¿Es Canadá una opción para deportados o tepesianos rechazados en Estados Unidos?

Tras un gran influjo de haitianos en los últimos meses, Canadá está a la expectativa de más solicitantes que tienen miedo de quedarse en Estados Unidos. Un experto canadiense explica los pros y contras.
¿Es Canadá una opción para deportados o tepesianos rechazados en Estados Unidos?
Una niña en un centro de refugiados en Quebec, Canadá
Foto: GEOFF ROBINS/AFP/Getty Images

Mientras en Estados Unidos el gobierno aprieta las tuercas al sistema migratorio y de asilo, en Canadá, el vecino con el que el país comparte su frontera norte, está recibiendo -y aprobando- más solicitudes de refugio que lo que se veía desde hace décadas.

De acuerdo un reciente reporte de PEW center, las solicitudes de asilo en Canadá se duplicaron en 2017 frente a los números de 2016. El mayor aumento lo tuvieron los Haitianos, que el año pasado recibieron la noticia de la cancelación del TPS en Estados Unidos.

Asímismo, la tasa de aceptación de solicitudes de asilo también aumentó en Canadá, llegando a 70% de los casos en los primeros meses de 2017, frente a sólo 44% de los casos en 2013.

Buena parte de las nuevas peticiones se deben a las restricciones que están ocurriendo en Estados Unidos con el gobierno de Trump, indicaron expertos.
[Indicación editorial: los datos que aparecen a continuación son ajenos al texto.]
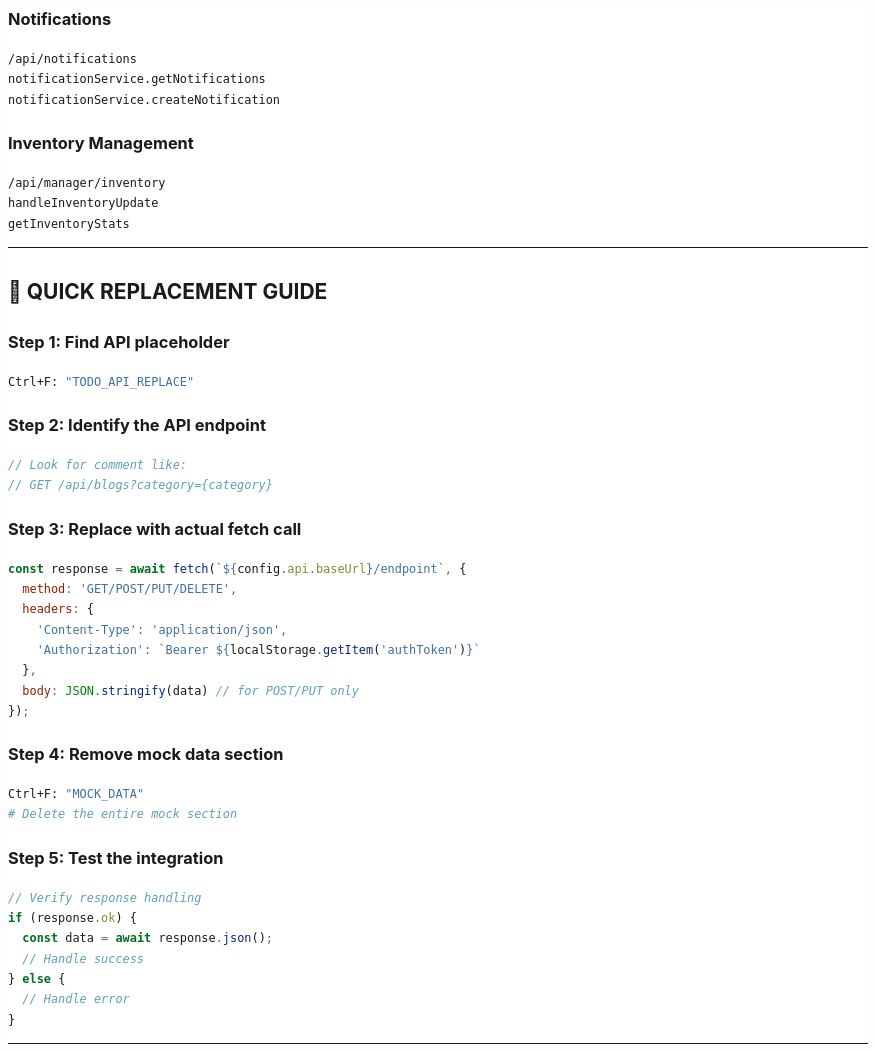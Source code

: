 ### **Notifications**
```
/api/notifications
notificationService.getNotifications
notificationService.createNotification
```

### **Inventory Management**
```
/api/manager/inventory
handleInventoryUpdate
getInventoryStats
```

---

## 🚀 QUICK REPLACEMENT GUIDE

### **Step 1: Find API placeholder**
```bash
Ctrl+F: "TODO_API_REPLACE"
```

### **Step 2: Identify the API endpoint**
```javascript
// Look for comment like:
// GET /api/blogs?category={category}
```

### **Step 3: Replace with actual fetch call**
```javascript
const response = await fetch(`${config.api.baseUrl}/endpoint`, {
  method: 'GET/POST/PUT/DELETE',
  headers: {
    'Content-Type': 'application/json',
    'Authorization': `Bearer ${localStorage.getItem('authToken')}`
  },
  body: JSON.stringify(data) // for POST/PUT only
});
```

### **Step 4: Remove mock data section**
```bash
Ctrl+F: "MOCK_DATA"
# Delete the entire mock section
```

### **Step 5: Test the integration**
```javascript
// Verify response handling
if (response.ok) {
  const data = await response.json();
  // Handle success
} else {
  // Handle error
}
```

---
En comparación a los procesos de asilo en Estados Unidos, el sistema canadiense parece más dispuesto a dar el beneficio de la duda al solicitante y los gobiernos provinciales financian abogados para quienes no puedan pagarse uno, explicó el abogado Douglas Cannon.

Cannon, cuyo bufete está en Vancouver, es uno de los más reputados especialistas migratorios de Canadá, con especialidad en refugiados, y habló con La Opinión para explicar el sistema canadiense.

“Desde que cambió el presidente vemos más llegadas de personas solicitando asilo y muchos vienen de Estados Unidos”, dijo Cannon. “Pero quiero que quede claro que no es tan fácil y hay acuerdos internacionales que nos prohíben aceptar a la mayoría de los refugiados que vienen de USA por tierra”.

Con esto, Cannon se refiere a presentarse en una garita migratoria canadiense y pedir asilo de esa manera.  El  llamado acuerdo de “tercer país”, del cual Canadá y Estados Unidos son signatarios

. El objetivo del mismo es evitar lo que llaman “asylum shopping”.

“Si entras por tierra por una garita, con pocas excepciones, te mandarán de regreso”, dijo Cannon.  “Lo que se quiere evitar es que la persona que no recibe asilo en un sitio, lo busque en el otro. Nuestros sistemas son similares, por lo tanto, no es bien visto que una persona que fue rechazada en Estados Unidos, venga a Canadá”.

Hay excepciones, incluyendo tener familiares residentes o protegidos ya en Canadá. Pero si uno llega por aire o por mar, o si entra al país de otra manera -ilegal- entonces es posible pedir refugio.

No obstante, con la intervención del procurador de Estados Unidos Jeff Sessions y los cambios a los procesos de asilo, el sistema canadiense luce cada vez mejor para muchos posibles refugiados.

Por ejemplo, en Canadá se impusieron límites de tiempo para considerar los casos, similares a los que se están criticando en los Estados Unidos, pero la diferencia es que allá “el beneficio de la duda se le da al inmigrante”, dijo el experto.

“Aquí en Canadá puedes ser reconocido como refugiado aunque no pruebes que estás en riesgo inmediato”, dijo Cannon. “La razón es que nuestra ley considera muy riesgoso jugar con la vida de las personas y solo tienes que comprobar que hay una oportunidad razonable de persecución si te regresan”.

Esto ha resultado en mayor número de aprobaciones, incluyendo las dos terceras partes de los salvadoreños y hondureños que han pedido refugio en Canadá, aunque las cifras son muy inferiores a las cantidades que lo hacen en Estados Unidos.

No obstante, el gobierno de Canadá está preocupado por un posible influjo de más refugiados y de personas que están perdiendo su TPS en los Estados  Unidos.

“El gobierno está preocupado”, dijo Cannon. “No ayuda en nada a la comunidad internacional cuando un país vecino de otro cambia las reglas radicalmente, es un desperdicio de recursos y fuerza a la gente que escapa a buscar los países más idóneos”.

El pasado año, Canadá solo aceptó un 27% de los solicitantes de refugio haitianos y, sin embargo, aceptaron el 68% de salvadoreños y el 67% de hondureños.  El 90% de casos de Siria, Yemen y Eritrea fueron aceptados.